• Task to carry out: From the first line to the last, print the records exactly, leaving out the pictures.

Segment Start: Supplied entries

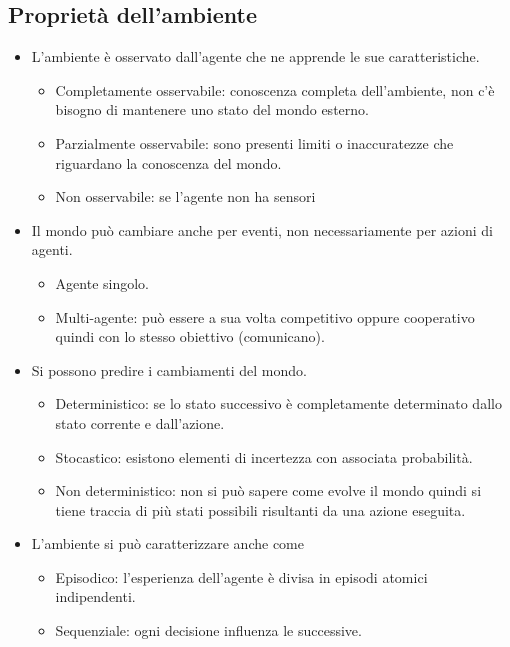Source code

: \documentclass{article}
\begin{document}
\subsection{Proprietà dell'ambiente}
\begin{itemize}
    \item L'ambiente è osservato dall'agente che ne apprende le sue caratteristiche.
        \begin{itemize}
            \item Completamente osservabile: conoscenza completa dell'ambiente, non c'è bisogno di mantenere uno stato del mondo esterno.
            \item Parzialmente osservabile: sono presenti limiti o inaccuratezze che riguardano la conoscenza del mondo.
            \item Non osservabile: se l'agente non ha sensori
        \end{itemize}
    \item Il mondo può cambiare anche per eventi, non necessariamente per azioni di agenti.
        \begin{itemize}
            \item Agente singolo.
            \item Multi-agente: può essere a sua volta competitivo oppure cooperativo quindi con lo stesso obiettivo (comunicano).
        \end{itemize}
    \item Si possono predire i cambiamenti del mondo.
        \begin{itemize}
            \item Deterministico: se lo stato successivo è completamente determinato dallo stato corrente e dall'azione.
            \item Stocastico: esistono elementi di incertezza con associata probabilità.
            \item Non deterministico: non si può sapere come evolve il mondo quindi si tiene traccia di più stati possibili risultanti da una azione eseguita.
        \end{itemize}
    \item L'ambiente si può caratterizzare anche come 
        \begin{itemize}
            \item Episodico: l'esperienza dell'agente è divisa in episodi atomici indipendenti.
            \item Sequenziale: ogni decisione influenza le successive.
        \end{itemize}

\end{itemize}
\end{document}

Segment End: Supplied entries

• Result of this task:
Source code

: \documentclass{article}
\begin{document}
\subsection{Proprietà dell'ambiente}
\begin{itemize}
    \item L'ambiente è osservato dall'agente che ne apprende le sue caratteristiche.
        \begin{itemize}
            \item Completamente osservabile: conoscenza completa dell'ambiente, non c'è bisogno di mantenere uno stato del mondo esterno.
            \item Parzialmente osservabile: sono presenti limiti o inaccuratezze che riguardano la conoscenza del mondo.
            \item Non osservabile: se l'agente non ha sensori
        \end{itemize}
    \item Il mondo può cambiare anche per eventi, non necessariamente per azioni di agenti.
        \begin{itemize}
            \item Agente singolo.
            \item Multi-agente: può essere a sua volta competitivo oppure cooperativo quindi con lo stesso obiettivo (comunicano).
        \end{itemize}
    \item Si possono predire i cambiamenti del mondo.
        \begin{itemize}
            \item Deterministico: se lo stato successivo è completamente determinato dallo stato corrente e dall'azione.
            \item Stocastico: esistono elementi di incertezza con associata probabilità.
            \item Non deterministico: non si può sapere come evolve il mondo quindi si tiene traccia di più stati possibili risultanti da una azione eseguita.
        \end{itemize}
    \item L'ambiente si può caratterizzare anche come 
        \begin{itemize}
            \item Episodico: l'esperienza dell'agente è divisa in episodi atomici indipendenti.
            \item Sequenziale: ogni decisione influenza le successive.
        \end{itemize}

\end{itemize}
\end{document}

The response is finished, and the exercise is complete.